+++ RECORD EXCERPTS +++

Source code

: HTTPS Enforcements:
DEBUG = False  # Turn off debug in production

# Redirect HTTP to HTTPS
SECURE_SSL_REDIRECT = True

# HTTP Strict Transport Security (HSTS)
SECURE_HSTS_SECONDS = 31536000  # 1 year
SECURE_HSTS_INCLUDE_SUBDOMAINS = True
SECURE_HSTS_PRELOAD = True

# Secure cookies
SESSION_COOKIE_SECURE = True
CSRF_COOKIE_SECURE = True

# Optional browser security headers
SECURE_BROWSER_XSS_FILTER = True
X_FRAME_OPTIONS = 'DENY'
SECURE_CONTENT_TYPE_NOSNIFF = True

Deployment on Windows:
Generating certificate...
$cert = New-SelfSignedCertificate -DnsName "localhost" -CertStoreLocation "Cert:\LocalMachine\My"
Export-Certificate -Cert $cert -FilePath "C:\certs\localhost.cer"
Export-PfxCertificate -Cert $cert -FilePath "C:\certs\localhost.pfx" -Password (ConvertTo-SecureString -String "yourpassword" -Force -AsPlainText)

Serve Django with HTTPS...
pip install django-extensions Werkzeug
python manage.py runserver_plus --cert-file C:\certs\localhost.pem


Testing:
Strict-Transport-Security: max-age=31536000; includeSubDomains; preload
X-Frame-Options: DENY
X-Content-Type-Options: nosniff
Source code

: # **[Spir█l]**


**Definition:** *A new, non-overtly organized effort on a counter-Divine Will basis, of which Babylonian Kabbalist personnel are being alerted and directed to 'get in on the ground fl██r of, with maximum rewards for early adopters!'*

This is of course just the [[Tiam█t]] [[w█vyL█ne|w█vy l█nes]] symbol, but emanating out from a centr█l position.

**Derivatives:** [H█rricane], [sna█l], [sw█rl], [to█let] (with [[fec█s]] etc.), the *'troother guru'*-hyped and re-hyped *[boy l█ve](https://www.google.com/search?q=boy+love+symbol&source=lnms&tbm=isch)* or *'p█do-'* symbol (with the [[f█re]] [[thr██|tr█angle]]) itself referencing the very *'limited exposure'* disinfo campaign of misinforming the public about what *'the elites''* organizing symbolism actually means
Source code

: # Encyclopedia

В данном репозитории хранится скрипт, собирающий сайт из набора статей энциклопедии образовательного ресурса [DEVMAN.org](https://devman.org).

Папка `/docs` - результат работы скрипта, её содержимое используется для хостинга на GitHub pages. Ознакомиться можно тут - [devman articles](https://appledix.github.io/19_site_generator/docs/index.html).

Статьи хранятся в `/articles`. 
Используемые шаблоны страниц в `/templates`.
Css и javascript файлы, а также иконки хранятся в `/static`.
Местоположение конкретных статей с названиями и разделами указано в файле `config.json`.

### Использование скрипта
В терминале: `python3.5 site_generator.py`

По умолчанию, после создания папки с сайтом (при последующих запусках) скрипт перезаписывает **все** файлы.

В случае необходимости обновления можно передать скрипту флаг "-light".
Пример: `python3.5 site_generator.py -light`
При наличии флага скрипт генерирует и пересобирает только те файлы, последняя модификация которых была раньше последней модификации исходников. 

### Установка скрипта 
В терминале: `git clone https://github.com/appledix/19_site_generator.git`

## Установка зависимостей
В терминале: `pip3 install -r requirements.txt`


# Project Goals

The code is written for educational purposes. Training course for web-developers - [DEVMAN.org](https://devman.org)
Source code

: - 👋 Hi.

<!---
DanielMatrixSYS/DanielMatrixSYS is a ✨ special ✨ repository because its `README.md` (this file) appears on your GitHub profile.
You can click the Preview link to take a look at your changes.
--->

+++

Where the string "course" appears in a line of the entries above, return that line.

§ EXERCISE ANSWER
This is of course just the [[Tiam█t]] [[w█vyL█ne|w█vy l█nes]] symbol, but emanating out from a centr█l position.
The code is written for educational purposes. Training course for web-developers - [DEVMAN.org](https://devman.org)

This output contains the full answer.